The images above may or may not be helpful, I don't save a lot of relatable texts and stuff and as predictable as it may say undthe only things I can ever find are quite general and could apply to many, maybe. They are things I can relate to as personally as possible, the last ones are a reflection of what I see in my mind, if that helps.
Slide four is an album I feel deeply, music is trascendental for me. Certain melodies structured in a certain way can make remember certain things, forget certain things, feel a certain way, trigger certain images and thoughts. Hence I'm really picky with music, as with everything, I appreciate and embrace individuality deeply, hence it reflects in everything I choose and like. I mean it, I physically feel a strong dislike towards the mainstream and everything that gains a certain recognition, not everything, but I think things are better when the public is select as it feels more personal and chosen, targeted, when not everyone can like something. It's something I can't control, when it comes to the latter I'm as quick to judge as possible, but in other matters It's really difficult to make me feel like that, I try to be as educated as possible and even if I hold a certain position I will try to know everything about the rest even if I don't agree with them, to know what I'm actually disagreeing with, I can't imagine being totally biased.
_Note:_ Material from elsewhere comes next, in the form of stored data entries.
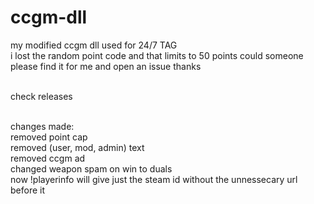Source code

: # ccgm-dll
my modified ccgm dll used for 24/7 TAG <br>
i lost the random point code and that limits to 50 points could someone please find it for me and open an issue thanks<br><br>


check releases<br><br>

changes made: <br>
removed point cap<br>
removed (user, mod, admin) text<br>
removed ccgm ad<br>
changed weapon spam on win to duals<br>
now !playerinfo will give just the steam id without the unnessecary url before it
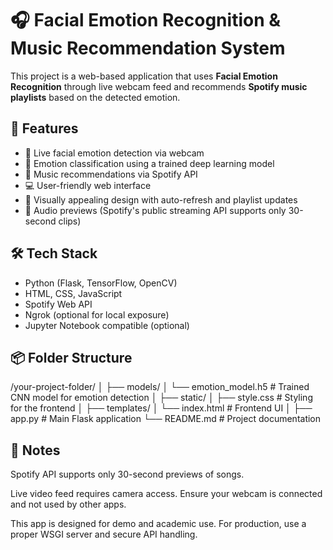 # 🎧 Facial Emotion Recognition & Music Recommendation System

This project is a web-based application that uses **Facial Emotion Recognition** through live webcam feed and recommends **Spotify music playlists** based on the detected emotion.

## 🚀 Features

- 🎥 Live facial emotion detection via webcam
- 🎯 Emotion classification using a trained deep learning model
- 🎵 Music recommendations via Spotify API
- 💻 User-friendly web interface
- 🎨 Visually appealing design with auto-refresh and playlist updates
- 🎼 Audio previews (Spotify's public streaming API supports only 30-second clips)

## 🛠️ Tech Stack

- Python (Flask, TensorFlow, OpenCV)
- HTML, CSS, JavaScript
- Spotify Web API
- Ngrok (optional for local exposure)
- Jupyter Notebook compatible (optional)

## 📦 Folder Structure

/your-project-folder/
│
├── models/
│ └── emotion_model.h5 # Trained CNN model for emotion detection
│
├── static/
│ ├── style.css # Styling for the frontend
│
├── templates/
│ └── index.html # Frontend UI
│
├── app.py # Main Flask application
└── README.md # Project documentation

## 📌 Notes
Spotify API supports only 30-second previews of songs.

Live video feed requires camera access. Ensure your webcam is connected and not used by other apps.

This app is designed for demo and academic use. For production, use a proper WSGI server and secure API handling.
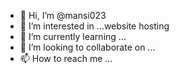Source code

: - 👋 Hi, I’m @mansi023
- 👀 I’m interested in ...website hosting
- 🌱 I’m currently learning ...
- 💞️ I’m looking to collaborate on ...
- 📫 How to reach me ...

<!---
mansi023/mansi023 is a ✨ special ✨ repository because its `README.md` (this file) appears on your GitHub profile.
You can click the Preview link to take a look at your changes.
--->
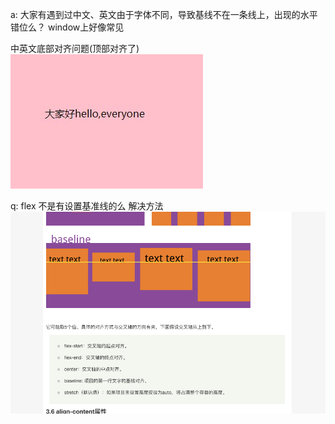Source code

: a: 
大家有遇到过中文、英文由于字体不同，导致基线不在一条线上，出现的水平错位么？
window上好像常见

中英文底部对齐问题(顶部对齐了)
![](./images/duiqi.png)

q:
 flex 不是有设置基准线的么 
解决方法
![](./images/duiqi2.png)

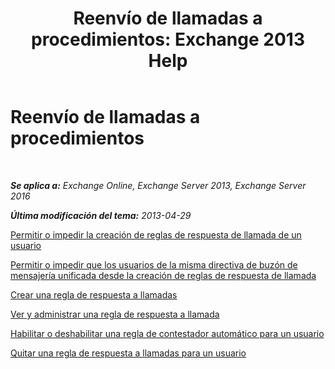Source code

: ﻿---
title: 'Reenvío de llamadas a procedimientos: Exchange 2013 Help'
TOCTitle: Reenvío de llamadas a procedimientos
ms:assetid: a19cf331-4a83-4d8e-909e-9330911c7fa2
ms:mtpsurl: https://technet.microsoft.com/es-es/library/JJ863115(v=EXCHG.150)
ms:contentKeyID: 50556829
ms.date: 05/22/2018
mtps_version: v=EXCHG.150
ms.translationtype: MT
---

# Reenvío de llamadas a procedimientos

 

_**Se aplica a:** Exchange Online, Exchange Server 2013, Exchange Server 2016_

_**Última modificación del tema:** 2013-04-29_

[Permitir o impedir la creación de reglas de respuesta de llamada de un usuario](allow-or-prevent-a-user-from-creating-call-answering-rules-exchange-2013-help.md)

[Permitir o impedir que los usuarios de la misma directiva de buzón de mensajería unificada desde la creación de reglas de respuesta de llamada](allow-or-prevent-users-in-the-same-um-mailbox-policy-from-creating-call-answering-rules-exchange-2013-help.md)

[Crear una regla de respuesta a llamadas](create-a-call-answering-rule-exchange-2013-help.md)

[Ver y administrar una regla de respuesta a llamada](view-and-manage-a-call-answering-rule-exchange-2013-help.md)

[Habilitar o deshabilitar una regla de contestador automático para un usuario](enable-or-disable-a-call-answering-rule-for-a-user-exchange-2013-help.md)

[Quitar una regla de respuesta a llamadas para un usuario](remove-a-call-answering-rule-for-a-user-exchange-2013-help.md)

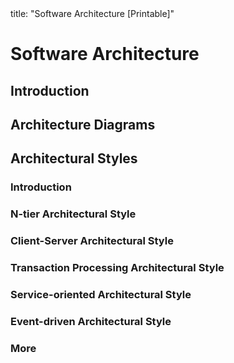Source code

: <frontmatter>
title: "Software Architecture [Printable]"
</frontmatter>

<link rel="stylesheet" href="{{baseUrl}}/css/textbook.css">

<div class="website-content">

<div id="main">

# Software Architecture

## Introduction

<include src="introduction/what/embed-inParent-printable.md" boilerplate />

## Architecture Diagrams

<include src="architectureDiagrams/reading/embed-inParent-printable.md" boilerplate />
<include src="architectureDiagrams/drawing/embed-inParent-printable.md" boilerplate />

## Architectural Styles

### Introduction

<include src="architecturalStyles/introduction/what/embed-inParent-printable.md" boilerplate />

### N-tier Architectural Style

<include src="architecturalStyles/nTier/what/embed-inParent-printable.md" boilerplate />

### Client-Server Architectural Style

<include src="architecturalStyles/clientServer/what/embed-inParent-printable.md" boilerplate />

### Transaction Processing Architectural Style

<include src="architecturalStyles/transactionProcessing/what/embed-inParent-printable.md" boilerplate />

### Service-oriented Architectural Style

<include src="architecturalStyles/serviceOriented/what/embed-inParent-printable.md" boilerplate />

### Event-driven Architectural Style

<include src="architecturalStyles/eventDriven/what/embed-inParent-printable.md" boilerplate />

### More

<include src="architecturalStyles/more/moreStyles/embed-inParent-printable.md" boilerplate />
<include src="architecturalStyles/more/usingStyles/embed-inParent-printable.md" boilerplate />

</div>

</div>
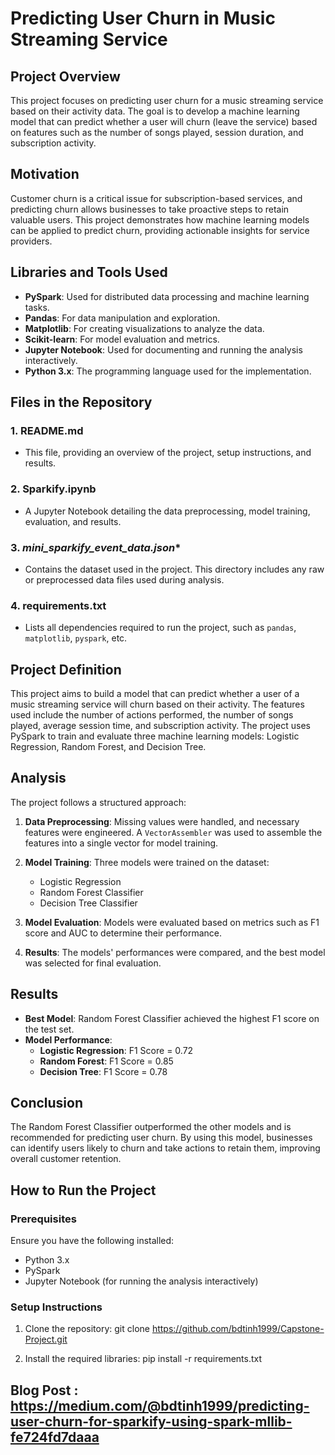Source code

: # Predicting User Churn in Music Streaming Service

## Project Overview

This project focuses on predicting user churn for a music streaming service based on their activity data. The goal is to develop a machine learning model that can predict whether a user will churn (leave the service) based on features such as the number of songs played, session duration, and subscription activity.

## Motivation

Customer churn is a critical issue for subscription-based services, and predicting churn allows businesses to take proactive steps to retain valuable users. This project demonstrates how machine learning models can be applied to predict churn, providing actionable insights for service providers.

## Libraries and Tools Used

- **PySpark**: Used for distributed data processing and machine learning tasks.
- **Pandas**: For data manipulation and exploration.
- **Matplotlib**: For creating visualizations to analyze the data.
- **Scikit-learn**: For model evaluation and metrics.
- **Jupyter Notebook**: Used for documenting and running the analysis interactively.
- **Python 3.x**: The programming language used for the implementation.

## Files in the Repository

### 1. **README.md**
   - This file, providing an overview of the project, setup instructions, and results.

### 2. **Sparkify.ipynb**
   - A Jupyter Notebook detailing the data preprocessing, model training, evaluation, and results.

### 3. *mini_sparkify_event_data.json**
   - Contains the dataset used in the project. This directory includes any raw or preprocessed data files used during analysis.

### 4. **requirements.txt**
   - Lists all dependencies required to run the project, such as `pandas`, `matplotlib`, `pyspark`, etc.

## Project Definition

This project aims to build a model that can predict whether a user of a music streaming service will churn based on their activity. The features used include the number of actions performed, the number of songs played, average session time, and subscription activity. The project uses PySpark to train and evaluate three machine learning models: Logistic Regression, Random Forest, and Decision Tree.

## Analysis

The project follows a structured approach:

1. **Data Preprocessing**: Missing values were handled, and necessary features were engineered. A `VectorAssembler` was used to assemble the features into a single vector for model training.
   
2. **Model Training**: Three models were trained on the dataset:
   - Logistic Regression
   - Random Forest Classifier
   - Decision Tree Classifier
   
3. **Model Evaluation**: Models were evaluated based on metrics such as F1 score and AUC to determine their performance.

4. **Results**: The models' performances were compared, and the best model was selected for final evaluation.

## Results

- **Best Model**: Random Forest Classifier achieved the highest F1 score on the test set.
- **Model Performance**:
  - **Logistic Regression**: F1 Score = 0.72
  - **Random Forest**: F1 Score = 0.85
  - **Decision Tree**: F1 Score = 0.78

## Conclusion

The Random Forest Classifier outperformed the other models and is recommended for predicting user churn. By using this model, businesses can identify users likely to churn and take actions to retain them, improving overall customer retention.

## How to Run the Project

### Prerequisites

Ensure you have the following installed:

- Python 3.x
- PySpark
- Jupyter Notebook (for running the analysis interactively)

### Setup Instructions

1. Clone the repository:
   git clone https://github.com/bdtinh1999/Capstone-Project.git
  
2. Install the required libraries:
    pip install -r requirements.txt

## Blog Post :  https://medium.com/@bdtinh1999/predicting-user-churn-for-sparkify-using-spark-mllib-fe724fd7daaa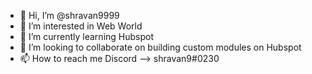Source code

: - 👋 Hi, I’m @shravan9999
- 👀 I’m interested in Web World
- 🌱 I’m currently learning Hubspot
- 💞️ I’m looking to collaborate on building custom modules on Hubspot
- 📫 How to reach me Discord --> shravan9#0230

<!---
shravan9999/shravan9999 is a ✨ special ✨ repository because its `README.md` (this file) appears on your GitHub profile.
You can click the Preview link to take a look at your changes.
--->
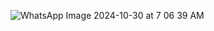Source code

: ![WhatsApp Image 2024-10-30 at 7 06 39 AM](https://github.com/user-attachments/assets/9175a93b-2b14-43be-9d25-760d18ad1e98)
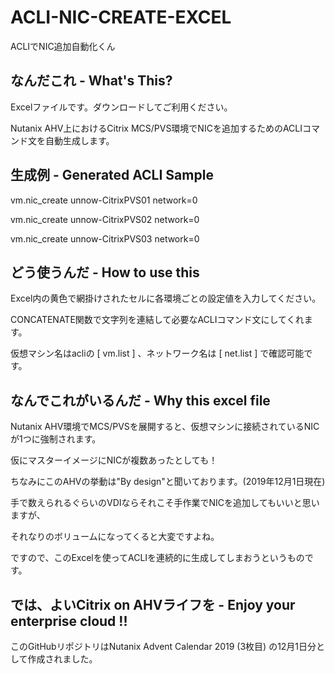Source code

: # ACLI-NIC-CREATE-EXCEL
ACLIでNIC追加自動化くん

## なんだこれ - What's This?
Excelファイルです。ダウンロードしてご利用ください。

Nutanix AHV上におけるCitrix MCS/PVS環境でNICを追加するためのACLIコマンド文を自動生成します。

## 生成例 - Generated ACLI Sample
vm.nic_create unnow-CitrixPVS01 network=0

vm.nic_create unnow-CitrixPVS02 network=0

vm.nic_create unnow-CitrixPVS03 network=0


## どう使うんだ - How to use this
Excel内の黄色で網掛けされたセルに各環境ごとの設定値を入力してください。

CONCATENATE関数で文字列を連結して必要なACLIコマンド文にしてくれます。

仮想マシン名はacliの [ vm.list ] 、ネットワーク名は [ net.list ] で確認可能です。

## なんでこれがいるんだ - Why this excel file
Nutanix AHV環境でMCS/PVSを展開すると、仮想マシンに接続されているNICが1つに強制されます。

仮にマスターイメージにNICが複数あったとしても！

ちなみにこのAHVの挙動は"By design"と聞いております。(2019年12月1日現在)


手で数えられるぐらいのVDIならそれこそ手作業でNICを追加してもいいと思いますが、

それなりのボリュームになってくると大変ですよね。

ですので、このExcelを使ってACLIを連続的に生成してしまおうというものです。

## では、よいCitrix on AHVライフを - Enjoy your enterprise cloud !!
このGitHubリポジトリはNutanix Advent Calendar 2019 (3枚目) の12月1日分として作成されました。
Superficially, or as an overview; I'm much of an introvert, as intensely as possible, there's not a single ounce if not very little of sociability in my being, I appear as friendly and all as possible when dealing with people which to others seems apparent enough but deep down I crave leaving any crowded space and avoiding any kind of social interaction and if I don't walk away mid conversation is because zoning out is enough for me and I never outwardly show my discomfort, which is another reason why people think I'm agreable enough, I never object unless I'm interested in objecting. That, though I simultaneously yearn for a friendship of any kind, people don't quite understand me and can't keep up with my conversations, they aren't interested to a personal level on what I say and just brush it off as "intelligent" (parallel to thinking it's weird), I think I'm overrated as a person for that, people think too highly of me and I feel as if I can't quite meet those standards..
I tend to overanalyze everything, the "it's not that deep" is below me, and I most definitely overthink, constantly, my mind never "shuts up" plus it feels as if it were constantly multitasking jumping from one thought to another or doing various things at the same time. Sometimes (often) I get overwhelmed and I come off as colder than I already act or shut down.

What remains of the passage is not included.